Maintenance Margin: The minimum balance required to keep a position open. If your equity falls below this threshold, the position becomes at risk of liquidation.
Collateral: Your account balance (virtual funds in Supertrade) acts as collateral. All trades are backed by this collateral.
Margin Level and Monitoring
Supertrade provides clear metrics in your trading dashboard:
Margin Level: Ratio of equity to margin used. A higher percentage indicates stronger protection against liquidation.
Free Margin: The unused margin available for opening new trades.
Used Margin: The margin already allocated to existing positions.
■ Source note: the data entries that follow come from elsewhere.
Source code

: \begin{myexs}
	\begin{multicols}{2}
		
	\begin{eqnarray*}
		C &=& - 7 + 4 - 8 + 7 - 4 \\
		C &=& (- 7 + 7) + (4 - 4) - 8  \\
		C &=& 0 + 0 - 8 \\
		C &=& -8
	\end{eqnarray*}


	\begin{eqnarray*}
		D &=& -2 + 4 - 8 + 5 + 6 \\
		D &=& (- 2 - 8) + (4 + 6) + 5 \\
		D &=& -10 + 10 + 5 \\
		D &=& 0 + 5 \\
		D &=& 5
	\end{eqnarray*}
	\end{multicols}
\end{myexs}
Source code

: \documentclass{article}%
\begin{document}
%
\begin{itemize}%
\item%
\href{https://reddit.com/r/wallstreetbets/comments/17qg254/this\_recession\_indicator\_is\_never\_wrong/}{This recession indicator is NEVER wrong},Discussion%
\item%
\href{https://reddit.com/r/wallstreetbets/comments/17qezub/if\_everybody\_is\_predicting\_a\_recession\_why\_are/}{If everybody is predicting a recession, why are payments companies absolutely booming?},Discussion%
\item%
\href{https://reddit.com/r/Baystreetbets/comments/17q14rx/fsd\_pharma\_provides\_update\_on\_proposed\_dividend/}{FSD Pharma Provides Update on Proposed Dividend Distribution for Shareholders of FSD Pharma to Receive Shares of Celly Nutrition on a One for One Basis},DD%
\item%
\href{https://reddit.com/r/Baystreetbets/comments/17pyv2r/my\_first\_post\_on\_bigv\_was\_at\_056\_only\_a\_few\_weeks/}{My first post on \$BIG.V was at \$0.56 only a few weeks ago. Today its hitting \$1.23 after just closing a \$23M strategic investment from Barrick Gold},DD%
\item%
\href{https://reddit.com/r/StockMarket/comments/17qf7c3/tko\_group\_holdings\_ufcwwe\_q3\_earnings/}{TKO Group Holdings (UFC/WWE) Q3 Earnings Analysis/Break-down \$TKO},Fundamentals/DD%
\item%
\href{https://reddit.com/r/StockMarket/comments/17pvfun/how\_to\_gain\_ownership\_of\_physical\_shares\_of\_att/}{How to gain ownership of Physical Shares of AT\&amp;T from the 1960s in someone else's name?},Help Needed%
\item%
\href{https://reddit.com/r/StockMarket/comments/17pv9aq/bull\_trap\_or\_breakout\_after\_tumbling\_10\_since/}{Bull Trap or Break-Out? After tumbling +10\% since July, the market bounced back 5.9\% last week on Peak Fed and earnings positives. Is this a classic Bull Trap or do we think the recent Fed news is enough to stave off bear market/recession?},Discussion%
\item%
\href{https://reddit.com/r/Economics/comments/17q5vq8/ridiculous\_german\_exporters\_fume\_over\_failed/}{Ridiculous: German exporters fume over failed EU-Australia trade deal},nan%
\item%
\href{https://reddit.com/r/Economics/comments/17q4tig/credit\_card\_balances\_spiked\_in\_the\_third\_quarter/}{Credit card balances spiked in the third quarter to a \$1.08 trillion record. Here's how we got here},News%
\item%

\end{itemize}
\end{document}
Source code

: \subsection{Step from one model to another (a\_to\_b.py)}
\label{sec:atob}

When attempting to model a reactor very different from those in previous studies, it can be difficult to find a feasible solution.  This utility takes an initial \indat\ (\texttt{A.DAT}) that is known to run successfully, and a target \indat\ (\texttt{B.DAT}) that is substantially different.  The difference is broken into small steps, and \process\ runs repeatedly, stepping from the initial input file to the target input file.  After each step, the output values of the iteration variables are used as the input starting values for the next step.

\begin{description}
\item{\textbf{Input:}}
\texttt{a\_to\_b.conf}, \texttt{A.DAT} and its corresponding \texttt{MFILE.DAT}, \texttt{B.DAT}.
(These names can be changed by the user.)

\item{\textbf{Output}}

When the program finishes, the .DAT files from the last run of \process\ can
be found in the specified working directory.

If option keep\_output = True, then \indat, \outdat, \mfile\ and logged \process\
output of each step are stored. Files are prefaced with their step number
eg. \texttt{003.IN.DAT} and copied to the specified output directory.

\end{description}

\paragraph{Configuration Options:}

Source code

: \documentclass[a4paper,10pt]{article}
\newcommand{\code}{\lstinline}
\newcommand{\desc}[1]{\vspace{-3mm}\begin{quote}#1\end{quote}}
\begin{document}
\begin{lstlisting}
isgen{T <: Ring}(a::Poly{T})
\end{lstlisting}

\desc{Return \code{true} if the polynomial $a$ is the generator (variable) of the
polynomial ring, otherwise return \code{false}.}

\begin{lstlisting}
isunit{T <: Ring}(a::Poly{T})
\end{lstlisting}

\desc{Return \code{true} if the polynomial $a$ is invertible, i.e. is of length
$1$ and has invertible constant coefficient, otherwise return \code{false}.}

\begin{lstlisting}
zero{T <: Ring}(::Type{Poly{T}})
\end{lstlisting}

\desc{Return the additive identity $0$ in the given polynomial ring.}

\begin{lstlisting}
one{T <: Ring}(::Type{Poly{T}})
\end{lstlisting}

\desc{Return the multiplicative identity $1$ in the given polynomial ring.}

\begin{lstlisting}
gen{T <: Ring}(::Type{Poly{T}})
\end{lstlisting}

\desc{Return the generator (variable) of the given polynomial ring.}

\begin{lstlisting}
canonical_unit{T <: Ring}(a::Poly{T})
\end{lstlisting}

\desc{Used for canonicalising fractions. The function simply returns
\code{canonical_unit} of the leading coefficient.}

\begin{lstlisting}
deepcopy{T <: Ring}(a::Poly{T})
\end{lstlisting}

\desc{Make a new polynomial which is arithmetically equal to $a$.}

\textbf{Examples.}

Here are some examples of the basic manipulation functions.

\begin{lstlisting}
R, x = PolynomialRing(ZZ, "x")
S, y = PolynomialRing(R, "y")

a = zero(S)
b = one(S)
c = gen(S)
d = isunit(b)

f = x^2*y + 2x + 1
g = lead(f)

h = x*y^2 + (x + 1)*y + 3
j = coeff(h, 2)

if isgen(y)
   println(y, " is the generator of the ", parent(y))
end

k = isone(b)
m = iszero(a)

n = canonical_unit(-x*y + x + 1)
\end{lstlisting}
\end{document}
Monitoring these values is key. If free margin drops too low, new positions cannot be opened, and existing trades are at higher risk.
Liquidation
If losses push your account equity below the required maintenance margin, liquidation may occur.
During liquidation, open positions are closed automatically to protect against further losses.
Liquidation events count as breaches in Supertrade, and can result in the account being paused.
Margin management is as critical as trade selection. Proper use of leverage and consistent monitoring of collateral help preserve your account and increase the chance of long-term success in Supertrade.